[WORK TASK]: Pull from the data below each line where the word "Raspberry" occurs, and copy it.

Saved entries
☆ ☆ ☆ ☆
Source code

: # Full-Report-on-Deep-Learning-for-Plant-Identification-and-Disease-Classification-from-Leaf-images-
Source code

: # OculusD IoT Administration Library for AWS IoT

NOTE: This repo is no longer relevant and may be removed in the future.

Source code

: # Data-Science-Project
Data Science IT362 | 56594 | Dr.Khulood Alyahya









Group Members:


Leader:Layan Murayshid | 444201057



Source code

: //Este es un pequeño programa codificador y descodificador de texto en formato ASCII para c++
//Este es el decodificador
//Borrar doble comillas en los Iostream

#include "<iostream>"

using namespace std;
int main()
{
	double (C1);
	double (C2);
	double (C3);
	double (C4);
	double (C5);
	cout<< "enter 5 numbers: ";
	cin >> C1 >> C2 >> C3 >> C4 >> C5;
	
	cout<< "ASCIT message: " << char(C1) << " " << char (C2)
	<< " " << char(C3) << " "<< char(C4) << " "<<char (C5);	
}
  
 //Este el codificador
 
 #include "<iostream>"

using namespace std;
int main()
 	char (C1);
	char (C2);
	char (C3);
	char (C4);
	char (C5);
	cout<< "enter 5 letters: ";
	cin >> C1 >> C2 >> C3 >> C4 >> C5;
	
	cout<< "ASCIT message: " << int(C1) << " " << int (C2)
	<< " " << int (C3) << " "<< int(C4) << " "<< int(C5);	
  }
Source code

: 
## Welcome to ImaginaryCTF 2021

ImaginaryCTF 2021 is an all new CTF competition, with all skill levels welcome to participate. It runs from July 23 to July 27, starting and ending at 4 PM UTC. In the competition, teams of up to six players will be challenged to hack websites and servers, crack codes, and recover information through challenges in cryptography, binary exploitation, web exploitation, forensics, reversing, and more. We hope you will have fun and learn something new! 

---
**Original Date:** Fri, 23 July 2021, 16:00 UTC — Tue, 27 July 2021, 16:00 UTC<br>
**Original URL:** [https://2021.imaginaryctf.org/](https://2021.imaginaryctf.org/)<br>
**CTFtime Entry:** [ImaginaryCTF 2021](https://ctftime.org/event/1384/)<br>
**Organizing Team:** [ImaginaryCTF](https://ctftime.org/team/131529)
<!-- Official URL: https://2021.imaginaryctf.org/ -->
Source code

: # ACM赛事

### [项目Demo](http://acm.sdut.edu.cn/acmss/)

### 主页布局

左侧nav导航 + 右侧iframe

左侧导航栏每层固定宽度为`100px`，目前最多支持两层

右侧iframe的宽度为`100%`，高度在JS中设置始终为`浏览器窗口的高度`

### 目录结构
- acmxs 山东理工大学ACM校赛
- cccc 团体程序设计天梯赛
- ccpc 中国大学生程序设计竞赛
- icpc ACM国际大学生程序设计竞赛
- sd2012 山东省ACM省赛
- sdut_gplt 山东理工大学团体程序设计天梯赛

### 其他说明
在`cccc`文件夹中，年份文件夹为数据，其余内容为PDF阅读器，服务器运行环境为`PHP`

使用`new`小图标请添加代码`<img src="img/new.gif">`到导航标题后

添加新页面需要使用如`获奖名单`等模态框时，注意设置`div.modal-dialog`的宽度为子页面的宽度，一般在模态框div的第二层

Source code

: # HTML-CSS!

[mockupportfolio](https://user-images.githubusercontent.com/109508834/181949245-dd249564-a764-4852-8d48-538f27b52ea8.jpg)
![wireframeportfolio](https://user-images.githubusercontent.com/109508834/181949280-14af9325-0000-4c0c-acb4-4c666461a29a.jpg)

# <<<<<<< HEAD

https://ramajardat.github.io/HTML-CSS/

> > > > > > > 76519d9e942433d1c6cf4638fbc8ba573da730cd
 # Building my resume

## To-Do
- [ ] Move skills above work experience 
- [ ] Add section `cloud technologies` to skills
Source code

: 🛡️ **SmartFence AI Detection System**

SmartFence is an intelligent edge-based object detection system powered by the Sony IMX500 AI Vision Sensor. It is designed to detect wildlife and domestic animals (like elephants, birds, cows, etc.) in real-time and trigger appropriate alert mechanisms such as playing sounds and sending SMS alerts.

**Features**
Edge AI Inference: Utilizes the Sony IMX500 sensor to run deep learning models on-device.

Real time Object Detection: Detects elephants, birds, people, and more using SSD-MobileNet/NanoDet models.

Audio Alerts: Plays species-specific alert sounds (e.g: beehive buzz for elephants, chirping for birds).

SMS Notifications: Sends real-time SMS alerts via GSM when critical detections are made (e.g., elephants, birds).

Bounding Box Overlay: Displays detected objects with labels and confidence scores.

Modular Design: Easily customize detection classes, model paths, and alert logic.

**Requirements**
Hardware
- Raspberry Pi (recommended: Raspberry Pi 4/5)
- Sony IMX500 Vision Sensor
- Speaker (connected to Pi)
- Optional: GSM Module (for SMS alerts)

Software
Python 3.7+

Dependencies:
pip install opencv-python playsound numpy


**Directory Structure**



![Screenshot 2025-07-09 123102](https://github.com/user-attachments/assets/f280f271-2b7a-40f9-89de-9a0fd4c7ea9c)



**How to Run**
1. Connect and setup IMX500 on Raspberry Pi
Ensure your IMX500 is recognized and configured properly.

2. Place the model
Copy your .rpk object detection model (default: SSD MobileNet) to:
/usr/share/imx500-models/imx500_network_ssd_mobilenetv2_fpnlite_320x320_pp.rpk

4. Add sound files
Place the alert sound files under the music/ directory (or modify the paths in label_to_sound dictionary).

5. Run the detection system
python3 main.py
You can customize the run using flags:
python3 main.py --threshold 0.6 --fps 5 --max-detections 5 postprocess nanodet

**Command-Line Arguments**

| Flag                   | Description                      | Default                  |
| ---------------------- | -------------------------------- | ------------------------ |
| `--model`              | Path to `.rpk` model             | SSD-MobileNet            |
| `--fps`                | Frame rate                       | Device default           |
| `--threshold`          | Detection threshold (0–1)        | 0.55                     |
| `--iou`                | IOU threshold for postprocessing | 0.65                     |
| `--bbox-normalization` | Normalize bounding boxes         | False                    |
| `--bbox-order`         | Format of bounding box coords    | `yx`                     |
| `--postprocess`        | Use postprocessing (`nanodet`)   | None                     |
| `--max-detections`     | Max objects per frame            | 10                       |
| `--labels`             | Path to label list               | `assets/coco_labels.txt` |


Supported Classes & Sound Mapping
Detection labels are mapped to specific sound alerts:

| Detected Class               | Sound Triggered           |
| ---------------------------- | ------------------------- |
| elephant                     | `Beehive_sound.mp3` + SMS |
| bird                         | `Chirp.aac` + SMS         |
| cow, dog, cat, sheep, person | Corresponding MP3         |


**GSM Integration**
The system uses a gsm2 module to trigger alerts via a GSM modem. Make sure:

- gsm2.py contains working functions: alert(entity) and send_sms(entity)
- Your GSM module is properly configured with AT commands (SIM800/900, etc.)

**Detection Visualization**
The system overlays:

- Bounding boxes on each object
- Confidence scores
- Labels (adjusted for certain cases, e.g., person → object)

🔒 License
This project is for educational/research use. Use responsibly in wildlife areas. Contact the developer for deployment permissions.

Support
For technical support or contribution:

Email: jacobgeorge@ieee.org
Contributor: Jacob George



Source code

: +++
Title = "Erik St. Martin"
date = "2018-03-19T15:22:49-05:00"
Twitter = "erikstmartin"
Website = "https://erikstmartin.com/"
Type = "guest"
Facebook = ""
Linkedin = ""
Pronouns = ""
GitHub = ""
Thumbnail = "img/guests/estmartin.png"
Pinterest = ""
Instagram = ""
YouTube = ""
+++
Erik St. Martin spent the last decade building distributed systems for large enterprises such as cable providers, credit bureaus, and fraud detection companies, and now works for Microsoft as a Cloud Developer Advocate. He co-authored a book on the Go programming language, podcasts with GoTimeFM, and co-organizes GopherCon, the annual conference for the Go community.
☆ ☆ ☆ ☆
[RESPONSE TO THE TASK]:
- Raspberry Pi (recommended: Raspberry Pi 4/5)
1. Connect and setup IMX500 on Raspberry Pi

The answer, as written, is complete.